El feminismo nos está agrediendo. Lleva bastante tiempo ya haciéndonos daño. Pero es que estos últimos años está siendo una amenaza a la que es necesario poner freno. El feminismo no es ya únicamente un movimiento encerrado en espacios concretos dedicado a la reflexión y a lo que quiera que hicieran en esos espacios concretos que ni lo sé ni me interesa. El feminismo se ha convertido en otra cosa mucho más peligrosa. El feminismo es ahora mismo la mayor amenaza que tenemos si queremos conservar, de manera real, la voz cantante. El feminismo, la alegría que desprenden las feministas y ya no las feministas, las mujeres como conjunto, por vislumbrar en su trabajo de divulgación y activismo, un cambio real y tangible, subvertir el mundo tal y conocemos, merece que nos detengamos en las maneras sobre cómo podemos frenar este movimiento de cambio real.
Sin duda, no todo el feminismo es incómodo a nuestras pretensiones de seguir manteniendo la preeminencia. Es indudable que reconocer al feminismo como una parte más, sin especificar en qué ni de qué manera, de los ismos que hay que asimilar como parte del sistema, nos sirve para asegurar nuestra posición por encima de todas las cosas y asegurarnos además que quienes se suman a nuestra visión no van a hacer nada más de lo que ya existe y está estipulado, por hacer avanzar este movimiento. Así pues, hay feministas que defendiendo su posición de poder adquirido durante largos años y largas décadas ostentando institucionalmente la portavocía de las mujeres, se muestran como una muy capaz primera muralla de contención contra esa desmedida y repugnante alegría que se siente en las calles los últimos 8 de marzo.
Contener esa alegría, ese ansia por sustituir la institucionalización del movimiento por algo más callejero, se ha convertido en una poderosa herramienta a su vez para contener la pujanza del movimiento. Nada más beneficioso para terminar con una amenaza que una pelea entre las amenazantes, antes que una derrota clara de sus postulados. Es mejor crear la división y la cizaña, la teorización de diferencias, los puntos de fricción, las diferentes maneras de ver un movimiento que, en su conjunto, es peligroso. Para nosotros.
Porque el verdadero enemigo somos nosotros y no lo acaban de ver. El verdadero enemigo amenazado, por más manos en la espalda, abrazos fraternales, adhesiones inquebrantables, que digamos manifestar, somos nosotros. Nosotros, finalmente, nunca veremos y nunca acabaremos de ver que se nos discutan preeminencias, posiciones, cargos, rutinas, etc. Por más que la sociedad cambie y que parezca que, en definitiva, ya nada es como antes, lo que subyace es que hemos hecho creer que se ha ganado, cuando lo que ocurre es que la victoria está en nuestras manos, pero de otra manera.

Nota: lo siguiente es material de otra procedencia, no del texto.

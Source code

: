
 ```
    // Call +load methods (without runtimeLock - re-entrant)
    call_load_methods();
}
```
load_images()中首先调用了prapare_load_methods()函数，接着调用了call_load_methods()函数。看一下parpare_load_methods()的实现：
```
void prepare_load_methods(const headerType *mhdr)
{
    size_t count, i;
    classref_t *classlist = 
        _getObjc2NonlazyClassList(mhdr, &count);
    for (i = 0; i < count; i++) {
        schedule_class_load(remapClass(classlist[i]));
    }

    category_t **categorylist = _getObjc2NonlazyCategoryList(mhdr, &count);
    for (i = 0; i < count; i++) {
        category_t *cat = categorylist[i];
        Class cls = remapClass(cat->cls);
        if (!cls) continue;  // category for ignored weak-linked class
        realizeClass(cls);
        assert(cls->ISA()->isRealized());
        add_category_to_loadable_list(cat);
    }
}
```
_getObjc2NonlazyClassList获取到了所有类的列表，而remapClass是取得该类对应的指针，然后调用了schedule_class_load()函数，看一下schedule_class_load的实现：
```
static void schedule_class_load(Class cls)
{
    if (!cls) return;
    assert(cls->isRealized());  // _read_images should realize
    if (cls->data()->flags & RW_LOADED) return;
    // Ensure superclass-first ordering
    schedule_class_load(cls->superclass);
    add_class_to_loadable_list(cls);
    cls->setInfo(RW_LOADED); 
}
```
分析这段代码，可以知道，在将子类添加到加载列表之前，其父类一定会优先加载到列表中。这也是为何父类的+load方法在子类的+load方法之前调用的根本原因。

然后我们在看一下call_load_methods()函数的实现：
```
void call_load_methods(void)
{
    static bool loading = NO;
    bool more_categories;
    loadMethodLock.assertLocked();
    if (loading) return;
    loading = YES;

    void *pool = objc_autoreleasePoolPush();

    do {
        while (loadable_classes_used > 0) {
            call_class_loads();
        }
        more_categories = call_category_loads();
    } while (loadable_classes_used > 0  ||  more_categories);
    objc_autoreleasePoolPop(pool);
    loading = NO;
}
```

El verdadero enemigo somos nosotros. Manteniendo prejuicios, miedos, reticencias, contribuyendo a la división, a la supervisión, a la ofensa permanente, al bueno pero a ver tampoco es para tanto. O directamente agrediendo, cuando la cosa ya no tiene otra manera de frenarse. Directamente quitando la voz de una manera drástica a todas esas mujeres o cosas peores, que quieren expresarse como si diéramos por sentado que eso es así y que ya han ganado. No han ganado. No pueden ganar. Es necesario ser contundentes, aprovechar los resquicios y las grietas, aprovechar las dudas y las divisiones y no cejar en el empeño.
Nos estamos jugando mucho, nos estamos jugando una manera de ser y un orden que ha de prevalecer. Un orden y una manera de ser y de sentir que es natural y que se quiere desvirtuar por la fuerza de la alegría. Si no actuamos... en fin.